*** Input material Section Begins ***
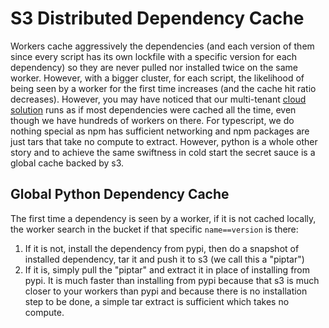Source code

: # S3 Distributed Dependency Cache

Workers cache aggressively the dependencies (and each version of them since every script has its own lockfile with a specific version for each dependency) so they are never pulled nor installed twice on the same worker. However, with a bigger cluster, for each script, the likelihood of being seen by a worker for the first time increases (and the cache hit ratio decreases). However, you may have noticed that our multi-tenant [cloud solution](https://app.windmill.dev) runs as if most dependencies were cached all the time, even though we have hundreds of workers on there. For typescript, we do nothing special as npm has sufficient networking and npm packages are just tars that take no compute to extract. However, python is a whole other story and to achieve the same swiftness in cold start the secret sauce is a global cache backed by s3.

## Global Python Dependency Cache

The first time a dependency is seen by a worker, if it is not cached locally, the worker search in the bucket if that specific `name==version` is there:

1. If it is not, install the dependency from pypi, then do a snapshot of installed dependency, tar it and push it to s3 (we call this a "piptar")
2. If it is, simply pull the "piptar" and extract it in place of installing from pypi. It is much faster than installing from pypi because that s3 is much closer to your workers than pypi and because there is no installation step to be done, a simple tar extract is sufficient which takes no compute.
*** Input material Section Ends ***
◆ **Task description**:
After locating the line with "Distributed Dependency Cache" above, return that line and every later line through the one with "## Global Python Dependency Cache", word for word and with nothing else.

◆ **Output of the task**:
: # S3 Distributed Dependency Cache

Workers cache aggressively the dependencies (and each version of them since every script has its own lockfile with a specific version for each dependency) so they are never pulled nor installed twice on the same worker. However, with a bigger cluster, for each script, the likelihood of being seen by a worker for the first time increases (and the cache hit ratio decreases). However, you may have noticed that our multi-tenant [cloud solution](https://app.windmill.dev) runs as if most dependencies were cached all the time, even though we have hundreds of workers on there. For typescript, we do nothing special as npm has sufficient networking and npm packages are just tars that take no compute to extract. However, python is a whole other story and to achieve the same swiftness in cold start the secret sauce is a global cache backed by s3.

## Global Python Dependency Cache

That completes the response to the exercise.